You’re not limited to just using one set, simply call declare with another set to add another declaration:
doc.declare(folia.PosAnnotation, 'http://some/path/cgn-tag-set' )
To check if a particular annotation type and set is declared, use the Document.declared()
method.
Adding structure
Assuming we begin with an empty document, we should first add a Text element.
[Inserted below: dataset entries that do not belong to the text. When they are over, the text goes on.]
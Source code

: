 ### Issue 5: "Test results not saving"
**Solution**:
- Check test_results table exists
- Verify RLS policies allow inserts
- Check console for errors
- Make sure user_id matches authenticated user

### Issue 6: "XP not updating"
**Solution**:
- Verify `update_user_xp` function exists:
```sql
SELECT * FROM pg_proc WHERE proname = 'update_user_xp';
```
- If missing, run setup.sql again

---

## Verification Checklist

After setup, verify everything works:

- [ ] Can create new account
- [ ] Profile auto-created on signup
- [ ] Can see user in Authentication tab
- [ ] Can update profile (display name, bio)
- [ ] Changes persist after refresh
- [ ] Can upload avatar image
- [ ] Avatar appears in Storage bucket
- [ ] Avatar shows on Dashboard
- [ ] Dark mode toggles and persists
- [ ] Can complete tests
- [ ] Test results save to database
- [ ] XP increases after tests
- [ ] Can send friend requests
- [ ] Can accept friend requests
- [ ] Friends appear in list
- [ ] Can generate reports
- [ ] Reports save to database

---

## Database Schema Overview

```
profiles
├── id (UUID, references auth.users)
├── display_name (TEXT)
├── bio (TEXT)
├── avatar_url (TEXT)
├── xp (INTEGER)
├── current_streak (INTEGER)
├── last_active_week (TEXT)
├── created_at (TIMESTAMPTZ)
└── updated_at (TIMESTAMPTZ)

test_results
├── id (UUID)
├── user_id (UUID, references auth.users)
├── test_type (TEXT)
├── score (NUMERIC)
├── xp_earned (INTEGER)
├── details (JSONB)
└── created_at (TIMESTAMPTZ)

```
Then we can add paragraphs, sentences, or other structural elements. The
AbstractElement.add()
method adds new children to an element:
text = doc.add(folia.Text)
paragraph = text.add(folia.Paragraph)
sentence = paragraph.add(folia.Sentence)
sentence.add(folia.Word, 'This')
sentence.add(folia.Word, 'is')
sentence.add(folia.Word, 'a')
sentence.add(folia.Word, 'test')
sentence.add(folia.Word, '.')
Note
The AbstractElement.add()
method is actually a wrapper around AbstractElement.append()
, which takes the
exact same arguments. It performs extra checks and works for both span
annotation as well as inline annotation. Using append()
will be faster
though.
Adding annotations
Adding annotations, or any elements for that matter, is done using the
AbstractElement.add()
method on the intended parent element. We assume that the annotations
we add have already been properly declared, otherwise an exception will be
raised as soon as add()
is called. Let’s build on the previous example:
#First we grab the fourth word, 'test', from the sentence
word = sentence.words(3)
#Add Part-of-Speech tag
word.add(folia.PosAnnotation, set='brown-tagset',cls='n')
#Add lemma
lemma.add(folia.LemmaAnnotation, cls='test')
Note that in the above examples, the add()
method takes a class as first
argument, and subsequently takes keyword arguments that will be passed to the
classes’ constructor.
A second way of using AbstractElement.add()
is by simply passing a fully instantiated child
element, thus constructing it prior to adding. The following is equivalent to the
above example, as the previous method is merely a shortcut for convenience:
#First we grab the fourth word, 'test', from the sentence
word = sentence.words(3)
#Add Part-of-Speech tag
word.add( folia.PosAnnotation(doc, set='brown-tagset',cls='n') )
#Add lemma
lemma.add( folia.LemmaAnnotation(doc , cls='test') )
The AbstractElement.add()
method always returns that which was added, allowing it to be chained.
In the above example we first explicitly instantiate a PosAnnotation
and a LemmaAnnotation
. Instantiation of any FoLiA element (always
Python class subclassed off AbstractElement
) follows the following
pattern:
Class(document, *children, **kwargs)
Note
See AbstractElement.__init__()
for all details on construction
Note that the document has to be passed explicitly as first argument to the constructor.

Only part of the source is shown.